W wieloletniej prognozie finansowej Krakowa na lata 2019-2038 zaplanowano wpływ z tytułu przekształcenia prawa użytkowania wieczystego w prawo własności w wysokości 360 mln zł (obowiązek płacenia przez 20 lat), tj. 18 mln zł rocznie. Z tytułu prowizji za gospodarowanie nieruchomościami Skarbu Państwa w tym okresie zaplanowano wpływy w wysokości 50 mln zł, tj. 2,5 mln zł rocznie. Daje to razem 410 mln zł w okresie 20-letnim (czyli średnio 20,5 mln w stosunku rocznym).

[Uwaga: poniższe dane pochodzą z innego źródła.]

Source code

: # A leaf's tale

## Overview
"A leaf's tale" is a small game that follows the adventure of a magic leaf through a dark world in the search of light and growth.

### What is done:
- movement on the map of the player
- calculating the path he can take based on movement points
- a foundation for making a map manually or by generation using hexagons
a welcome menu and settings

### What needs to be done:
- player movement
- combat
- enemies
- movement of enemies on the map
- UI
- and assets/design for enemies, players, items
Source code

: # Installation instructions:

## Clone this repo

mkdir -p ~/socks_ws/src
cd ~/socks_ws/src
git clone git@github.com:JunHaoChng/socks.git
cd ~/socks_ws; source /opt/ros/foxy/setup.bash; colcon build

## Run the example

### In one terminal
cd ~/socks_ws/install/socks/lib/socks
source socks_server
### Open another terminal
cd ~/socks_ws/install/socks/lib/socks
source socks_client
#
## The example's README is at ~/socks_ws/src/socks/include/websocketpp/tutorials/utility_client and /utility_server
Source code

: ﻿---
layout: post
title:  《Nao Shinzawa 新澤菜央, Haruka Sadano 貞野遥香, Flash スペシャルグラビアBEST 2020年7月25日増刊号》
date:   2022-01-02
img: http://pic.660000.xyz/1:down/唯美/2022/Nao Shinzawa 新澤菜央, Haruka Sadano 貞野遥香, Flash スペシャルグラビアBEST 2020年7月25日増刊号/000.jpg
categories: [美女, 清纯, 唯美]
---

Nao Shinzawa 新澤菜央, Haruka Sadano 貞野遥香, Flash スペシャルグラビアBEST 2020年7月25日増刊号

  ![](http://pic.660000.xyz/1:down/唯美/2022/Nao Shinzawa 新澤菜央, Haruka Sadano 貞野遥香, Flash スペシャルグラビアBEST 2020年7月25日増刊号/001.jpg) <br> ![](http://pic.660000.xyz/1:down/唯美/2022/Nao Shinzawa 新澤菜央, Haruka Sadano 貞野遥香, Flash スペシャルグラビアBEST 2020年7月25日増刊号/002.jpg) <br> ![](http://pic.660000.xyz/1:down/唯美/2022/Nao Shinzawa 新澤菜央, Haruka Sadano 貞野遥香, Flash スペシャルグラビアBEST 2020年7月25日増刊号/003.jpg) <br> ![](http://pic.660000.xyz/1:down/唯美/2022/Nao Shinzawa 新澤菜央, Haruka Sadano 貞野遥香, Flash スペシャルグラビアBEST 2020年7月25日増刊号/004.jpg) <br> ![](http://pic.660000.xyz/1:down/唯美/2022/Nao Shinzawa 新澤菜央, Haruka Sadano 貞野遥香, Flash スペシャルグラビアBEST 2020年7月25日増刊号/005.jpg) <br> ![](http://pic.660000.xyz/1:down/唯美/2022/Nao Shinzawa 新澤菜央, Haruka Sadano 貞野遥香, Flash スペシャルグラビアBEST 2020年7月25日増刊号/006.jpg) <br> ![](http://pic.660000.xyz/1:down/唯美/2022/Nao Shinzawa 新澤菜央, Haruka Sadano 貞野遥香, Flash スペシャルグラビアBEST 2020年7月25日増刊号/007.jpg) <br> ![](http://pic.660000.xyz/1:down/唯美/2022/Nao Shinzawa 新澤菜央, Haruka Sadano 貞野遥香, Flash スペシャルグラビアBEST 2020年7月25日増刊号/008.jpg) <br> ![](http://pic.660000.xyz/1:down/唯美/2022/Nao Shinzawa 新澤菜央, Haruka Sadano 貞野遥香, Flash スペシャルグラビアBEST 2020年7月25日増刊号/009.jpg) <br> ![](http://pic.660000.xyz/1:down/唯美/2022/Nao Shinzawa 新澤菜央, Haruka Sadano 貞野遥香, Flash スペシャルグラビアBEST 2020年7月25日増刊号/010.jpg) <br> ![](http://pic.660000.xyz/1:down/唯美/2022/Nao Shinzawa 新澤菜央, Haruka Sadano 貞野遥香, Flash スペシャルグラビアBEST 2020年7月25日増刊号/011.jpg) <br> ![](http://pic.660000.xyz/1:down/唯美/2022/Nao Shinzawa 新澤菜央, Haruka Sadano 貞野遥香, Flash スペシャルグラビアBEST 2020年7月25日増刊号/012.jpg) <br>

Jeśli wszyscy użytkownicy wieczyści skorzystają z uchwalonej przez Radę Miasta Krakowa bonifikaty 60%, do gminy wpłynie jednorazowa kwota w wysokości 144 mln zł (zamiast 360 mln zł przez 20 lat). Zmniejszeniu podlegać będzie także prowizja z tytułu gospodarowania nieruchomościami Skarbu Państwa, tj. zamiast kwoty 50 mln (łącznie przez 20 lat) wpłynęłoby 20 mln zł w sposób jednorazowy. Spowoduje to zmniejszenie wpływów o 246 mln zł w okresie 20-letnim w porównaniu do stanu bez bonifikaty. Druga uchwała RMK spowoduje przybliżony spadek dochodu o ok. 0,5 mln rocznie, co w perspektywie 20 lat może powodować stratę ok. 10 mln zł.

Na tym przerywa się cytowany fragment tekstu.